Task to carry out >> Report each line of the records where "every" occurs.

========

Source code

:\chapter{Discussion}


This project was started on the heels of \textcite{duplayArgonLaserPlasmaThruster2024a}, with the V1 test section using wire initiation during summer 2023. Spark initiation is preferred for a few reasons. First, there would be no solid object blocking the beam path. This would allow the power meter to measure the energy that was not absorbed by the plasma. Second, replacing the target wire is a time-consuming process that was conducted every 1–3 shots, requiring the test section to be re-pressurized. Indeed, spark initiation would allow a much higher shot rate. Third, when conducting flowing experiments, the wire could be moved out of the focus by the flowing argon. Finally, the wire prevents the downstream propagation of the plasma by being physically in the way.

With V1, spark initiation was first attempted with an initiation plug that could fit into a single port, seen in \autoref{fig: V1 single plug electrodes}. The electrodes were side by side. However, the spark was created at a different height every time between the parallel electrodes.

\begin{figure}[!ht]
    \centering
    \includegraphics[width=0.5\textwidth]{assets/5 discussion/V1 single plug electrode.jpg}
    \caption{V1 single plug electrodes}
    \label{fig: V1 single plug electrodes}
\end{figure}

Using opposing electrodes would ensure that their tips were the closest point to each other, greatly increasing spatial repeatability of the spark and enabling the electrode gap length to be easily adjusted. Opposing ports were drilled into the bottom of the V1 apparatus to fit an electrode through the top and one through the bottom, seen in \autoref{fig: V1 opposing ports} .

========

Reply >>
This project was started on the heels of \textcite{duplayArgonLaserPlasmaThruster2024a}, with the V1 test section using wire initiation during summer 2023. Spark initiation is preferred for a few reasons. First, there would be no solid object blocking the beam path. This would allow the power meter to measure the energy that was not absorbed by the plasma. Second, replacing the target wire is a time-consuming process that was conducted every 1–3 shots, requiring the test section to be re-pressurized. Indeed, spark initiation would allow a much higher shot rate. Third, when conducting flowing experiments, the wire could be moved out of the focus by the flowing argon. Finally, the wire prevents the downstream propagation of the plasma by being physically in the way.
With V1, spark initiation was first attempted with an initiation plug that could fit into a single port, seen in \autoref{fig: V1 single plug electrodes}. The electrodes were side by side. However, the spark was created at a different height every time between the parallel electrodes.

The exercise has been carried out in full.